What the task asks. Pick out each line of the records in which the word "groep" appears.

Data extracted from a collection.
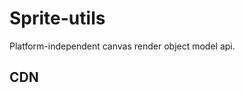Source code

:# Sprite-utils

Platform-independent canvas render object model api.

## CDN

<script src="https://s5.ssl.qhres.com/!185e6dfa/sprite-core.min.js"></script>
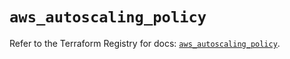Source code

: # `aws_autoscaling_policy`

Refer to the Terraform Registry for docs: [`aws_autoscaling_policy`](https://registry.terraform.io/providers/hashicorp/aws/5.86.0/docs/resources/autoscaling_policy).
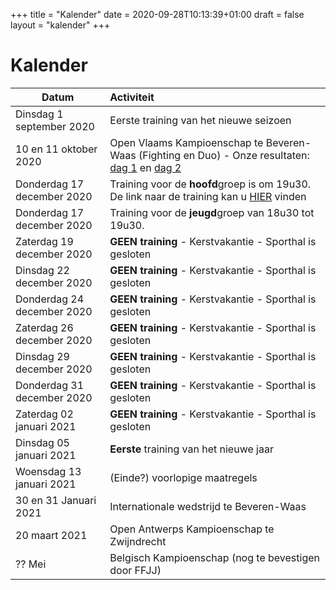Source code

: +++
title = "Kalender"
date = 2020-09-28T10:13:39+01:00
draft = false
layout = "kalender"
+++
# Kalender
| Datum                                     | Activiteit                                                                                       |
| ------------------------------------------|:-------------------------------------------------------------------------------------------------|
| Dinsdag 1 september 2020                  | Eerste training van het nieuwe seizoen                                                           | 
| 10 en 11 oktober 2020                      | Open Vlaams Kampioenschap te Beveren-Waas (Fighting en Duo) - Onze resultaten: [dag 1](https://www.jujitsukeerbergen.be/nieuws/2020/10/10/open-vlaams-kampioenschap-ju-jitsu-2020---dag-1/) en [dag 2](https://www.jujitsukeerbergen.be/nieuws/2020/10/11/open-vlaams-kampioenschap-ju-jitsu-2020---dag-2/)                                      |
| Donderdag 17 december 2020                  | Training voor de **hoofd**groep is om 19u30. De link naar de training kan u [HIER](https://youtu.be/0GFGL4V9J7o) vinden|
| Donderdag 17 december 2020                   | Training voor de **jeugd**groep van 18u30 tot 19u30. |
| Zaterdag 19 december 2020                  | **GEEN training** - Kerstvakantie - Sporthal is gesloten  |
| Dinsdag 22 december 2020                  | **GEEN training** - Kerstvakantie - Sporthal is gesloten  |
| Donderdag 24 december 2020                | **GEEN training** - Kerstvakantie - Sporthal is gesloten |
| Zaterdag 26 december 2020                 | **GEEN training** - Kerstvakantie - Sporthal is gesloten |
| Dinsdag 29 december 2020                  | **GEEN training** - Kerstvakantie - Sporthal is gesloten  |
| Donderdag 31 december 2020                | **GEEN training** - Kerstvakantie - Sporthal is gesloten |
| Zaterdag 02 januari 2021                  | **GEEN training** - Kerstvakantie - Sporthal is gesloten |
| Dinsdag 05 januari 2021                  | **Eerste** training van het nieuwe jaar|
| Woensdag 13 januari 2021                 | (Einde?) voorlopige maatregels|
|30 en 31 Januari 2021                      | Internationale wedstrijd te Beveren-Waas                                                         |
|20 maart 2021                              | Open Antwerps Kampioenschap te Zwijndrecht                                                       |
|?? Mei                                     | Belgisch Kampioenschap (nog te bevestigen door FFJJ)                                             |



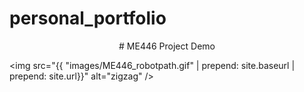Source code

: # personal_portfolio



<p style="text-align: center;"># ME446 Project Demo</p>

<img src="{{ "images/ME446_robotpath.gif" | prepend: site.baseurl | prepend: site.url}}" alt="zigzag" />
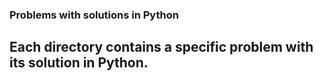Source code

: ### Problems with solutions in Python

## Each directory contains a specific problem with its solution in Python.
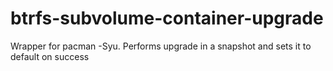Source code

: btrfs-subvolume-container-upgrade
=================================

Wrapper for pacman -Syu. Performs upgrade in a snapshot and sets it to default on success
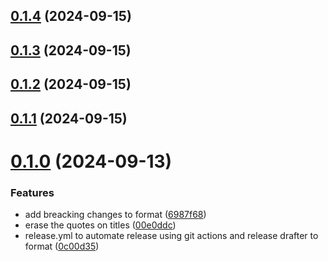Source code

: ## [0.1.4](https://github.com/LeandroColombo111/Releases/compare/v0.1.3...v0.1.4) (2024-09-15)



## [0.1.3](https://github.com/LeandroColombo111/Releases/compare/v0.1.2...v0.1.3) (2024-09-15)



## [0.1.2](https://github.com/LeandroColombo111/Releases/compare/v0.1.1...v0.1.2) (2024-09-15)



## [0.1.1](https://github.com/LeandroColombo111/Releases/compare/v0.1.0...v0.1.1) (2024-09-15)



# [0.1.0](https://github.com/LeandroColombo111/Releases/compare/0c00d354fc58078e50e7a9ecaa7a99038adfe69b...v0.1.0) (2024-09-13)


### Features

* add breacking changes to format ([6987f68](https://github.com/LeandroColombo111/Releases/commit/6987f685e69562c72b06d0923e6fb309e7626337))
* erase the quotes on titles ([00e0ddc](https://github.com/LeandroColombo111/Releases/commit/00e0ddc92e9d2ae7108001c05b5b7261ecb03fe0))
* release.yml to automate release using git actions and release drafter to format ([0c00d35](https://github.com/LeandroColombo111/Releases/commit/0c00d354fc58078e50e7a9ecaa7a99038adfe69b))




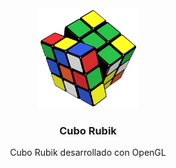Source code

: <div align="center">
  <a href="#">
    <img src="assets/icon.png" alt="Rubik" width="160" height="160">
  </a>

  <h3 align="center">Cubo Rubik</h3>

  <p align="center">
    Cubo Rubik desarrollado con OpenGL
  </p>
</div>

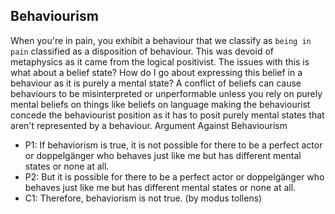 ## Behaviourism
When you're in pain, you exhibit a behaviour that we classify as `being in pain` classified as a disposition of behaviour. This was devoid of metaphysics as it came from the logical positivist. The issues with this is what about a belief state? How do I go about expressing this belief in a behaviour as it is purely a mental state? A conflict of beliefs can cause behaviours to be misinterpreted or unperformable unless you rely on purely mental beliefs on things like beliefs on language making the behaviourist concede the behaviourist position as it has to posit purely mental states that aren't represented by a behaviour.
Argument Against Behaviourism
- P1: If behaviorism is true, it is not possible for there to be a perfect actor or doppelgänger who behaves just like me but has different mental states or none at all.
- P2: But it is possible for there to be a perfect actor or doppelgänger who behaves just like me but has different mental states or none at all.
- C1: Therefore, behaviorism is not true. (by modus tollens)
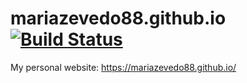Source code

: # mariazevedo88.github.io [![Build Status](https://travis-ci.org/mariazevedo88/mariazevedo88.github.io.svg?branch=master)](https://travis-ci.org/mariazevedo88/mariazevedo88.github.io)

My personal website: https://mariazevedo88.github.io/
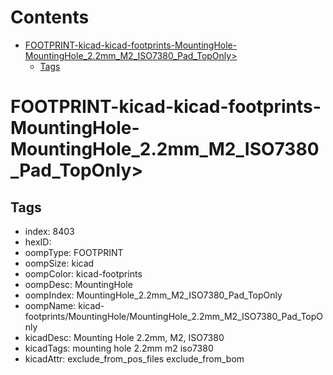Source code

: 



Contents
========

* [FOOTPRINT-kicad-kicad-footprints-MountingHole-MountingHole_2.2mm_M2_ISO7380_Pad_TopOnly>](#footprint-kicad-kicad-footprints-mountinghole-mountinghole_22mm_m2_iso7380_pad_toponly)
	* [Tags](#tags)

# FOOTPRINT-kicad-kicad-footprints-MountingHole-MountingHole_2.2mm_M2_ISO7380_Pad_TopOnly>

## Tags

- index: 8403
- hexID: 
- oompType: FOOTPRINT
- oompSize: kicad
- oompColor: kicad-footprints
- oompDesc: MountingHole
- oompIndex: MountingHole_2.2mm_M2_ISO7380_Pad_TopOnly
- oompName: kicad-footprints/MountingHole/MountingHole_2.2mm_M2_ISO7380_Pad_TopOnly
- kicadDesc: Mounting Hole 2.2mm, M2, ISO7380
- kicadTags: mounting hole 2.2mm m2 iso7380
- kicadAttr: exclude_from_pos_files exclude_from_bom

Answer to this exercise.
| Donderdag 17 december 2020                  | Training voor de **hoofd**groep is om 19u30. De link naar de training kan u [HIER](https://youtu.be/0GFGL4V9J7o) vinden|
| Donderdag 17 december 2020                   | Training voor de **jeugd**groep van 18u30 tot 19u30. |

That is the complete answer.